S306, the laser projection system illuminates a second preset area in the first preset area according to the placement coordinates.

In this embodiment, the area of the second preset area is smaller than that of the first preset area, and the second preset area is an area formed by placing coordinates, that is, when the workpiece to be measured is placed in this area, the CMM can directly measure the workpiece to be tested.

S307. Place the workpiece in a second preset area in the first preset area.

In this embodiment, the laser projection system irradiates the second preset area in the first preset area, and only needs to manually align the workpiece to be tested with the boundary of the second preset area according to the position of the second preset area. Can.

S308. Perform three-coordinate measurement on the workpiece based on the initial coordinates to obtain measurement parameters of the workpiece in the second coordinate system.

In this embodiment, after the workpiece to be measured is placed in the second preset area, since the second preset area is generated according to the current position of the CMM, the CMM does not need to change the position, and the CMM does not need to change the position. The measurement module can directly and automatically start to complete the precise positioning of the workpiece to be measured before measurement, and start to automatically measure the measurement parameters of the workpiece to be measured.

Embodiment 4

As shown in FIG. 4 , Embodiment 4 of the present invention provides a three-coordinate measuring device for a workpiece. The three-coordinate measuring device for a workpiece can execute the three-coordinate measuring method for a workpiece provided by any embodiment of the present invention, and has the corresponding method for executing the method. functional modules and beneficial effects.

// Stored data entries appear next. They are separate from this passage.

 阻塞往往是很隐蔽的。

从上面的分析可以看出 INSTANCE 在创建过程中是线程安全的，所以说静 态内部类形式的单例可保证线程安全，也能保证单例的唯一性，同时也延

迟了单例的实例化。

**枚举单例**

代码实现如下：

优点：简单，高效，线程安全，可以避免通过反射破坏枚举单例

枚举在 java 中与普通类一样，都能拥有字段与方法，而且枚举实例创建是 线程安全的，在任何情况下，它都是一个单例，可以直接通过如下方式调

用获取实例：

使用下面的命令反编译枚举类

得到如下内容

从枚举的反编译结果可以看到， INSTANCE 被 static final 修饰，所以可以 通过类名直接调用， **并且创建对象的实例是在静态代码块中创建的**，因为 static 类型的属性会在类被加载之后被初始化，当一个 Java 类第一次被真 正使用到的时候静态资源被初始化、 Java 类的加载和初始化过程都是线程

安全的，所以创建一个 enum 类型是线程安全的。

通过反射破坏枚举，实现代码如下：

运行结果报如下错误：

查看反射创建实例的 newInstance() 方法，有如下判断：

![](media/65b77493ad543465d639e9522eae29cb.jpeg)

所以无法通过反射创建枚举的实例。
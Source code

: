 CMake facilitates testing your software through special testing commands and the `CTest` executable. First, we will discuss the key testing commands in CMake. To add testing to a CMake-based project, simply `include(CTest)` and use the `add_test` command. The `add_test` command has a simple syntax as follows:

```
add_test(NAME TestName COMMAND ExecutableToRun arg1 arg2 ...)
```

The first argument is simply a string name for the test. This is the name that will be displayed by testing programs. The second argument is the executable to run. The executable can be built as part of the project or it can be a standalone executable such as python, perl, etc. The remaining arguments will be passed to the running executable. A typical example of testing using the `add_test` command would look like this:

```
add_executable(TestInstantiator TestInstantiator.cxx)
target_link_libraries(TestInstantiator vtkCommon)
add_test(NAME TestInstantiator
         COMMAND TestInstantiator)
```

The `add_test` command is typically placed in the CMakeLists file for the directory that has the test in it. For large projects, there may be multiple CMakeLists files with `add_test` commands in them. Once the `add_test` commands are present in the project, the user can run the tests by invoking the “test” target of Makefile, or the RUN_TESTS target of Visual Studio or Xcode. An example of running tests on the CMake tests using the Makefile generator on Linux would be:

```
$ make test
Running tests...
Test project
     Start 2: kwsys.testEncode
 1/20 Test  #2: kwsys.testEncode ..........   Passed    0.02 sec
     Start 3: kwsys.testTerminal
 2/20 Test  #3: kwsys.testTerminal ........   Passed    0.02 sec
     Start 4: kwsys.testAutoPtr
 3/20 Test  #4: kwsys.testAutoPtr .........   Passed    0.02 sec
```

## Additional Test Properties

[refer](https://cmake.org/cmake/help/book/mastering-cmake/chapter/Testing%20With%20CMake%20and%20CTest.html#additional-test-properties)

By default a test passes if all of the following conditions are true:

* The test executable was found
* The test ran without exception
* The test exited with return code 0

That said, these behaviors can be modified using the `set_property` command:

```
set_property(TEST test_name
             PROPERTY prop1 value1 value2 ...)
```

The three-coordinate device of the workpiece includes:

The laser projection system 300 is used to illuminate a plurality of common measurement points in a first preset area on a support plate of a measurement platform to obtain a plurality of first coordinates of the plurality of common measurement points based on a first coordinate system, and the plurality of common measurement points are based on a first coordinate system. The common measurement points have multiple second coordinates based on the second coordinate system of the measuring platform, and are further configured to determine the first coordinate system and the second coordinate system according to the multiple first coordinates and the multiple second coordinates The conversion relationship, through the conversion relationship to obtain the initial coordinates of the workpiece based on the measurement platform;

The measurement platform performs three-coordinate measurement on the workpiece based on the initial coordinates, so as to obtain measurement parameters of the workpiece in the second coordinate system.

In one embodiment, the laser projection system 300 is further configured to irradiate the workpiece through the laser projection system 300 based on the conversion relationship to obtain the initial coordinates of the workpiece based on the measurement platform.

Specifically, the measurement platform is a three-coordinate measuring machine 100, and the three-coordinate measuring machine 100 includes an upper computer 110, and the upper computer 110 communicates with the laser projection system 300 through a communication module. First, a plurality of preset public measuring points are imported into the host computer 110. After the laser projection system 300 illuminates the plurality of public measuring points, the acquired first coordinates are transmitted to the host computer 110 through the communication module 200, and the host computer 110 measures the three coordinates. The machine 100 determines the second coordinates of the plurality of common measurement points, and then determines the conversion relationship between the first coordinate system and the second coordinate system according to the first coordinates and the second coordinates. After irradiating the workpiece to be tested, the laser projection system 300 obtains the polar coordinates of the current position of the workpiece to be tested in the first preset area. The laser projection system 300 transmits the polar coordinates to the host computer 110 through the communication module 200, and the host computer 110 passes the polar coordinates. The conversion relationship converts the polar coordinates based on the first coordinate system of the current position of the workpiece to be tested in the first preset area into three-dimensional coordinates based on the second coordinate system, and determines the current position of the workpiece to be tested in the second coordinate system. , and generate an automatic measurement code according to the three-dimensional coordinates, and control the measurement module 120 of the three-coordinate measuring machine 100 to directly align and measure according to the current position of the workpiece to be measured in the second coordinate system.

In yet another embodiment, the laser projection system 300 is configured to receive a data model of the workpiece, and the data model includes the plurality of common measurement points. The laser projection system 300 is further configured to obtain the initial coordinates of the workpiece based on the measurement platform based on the data model and the conversion relationship, and irradiate the second preset area in the first preset area according to the initial coordinates. set area.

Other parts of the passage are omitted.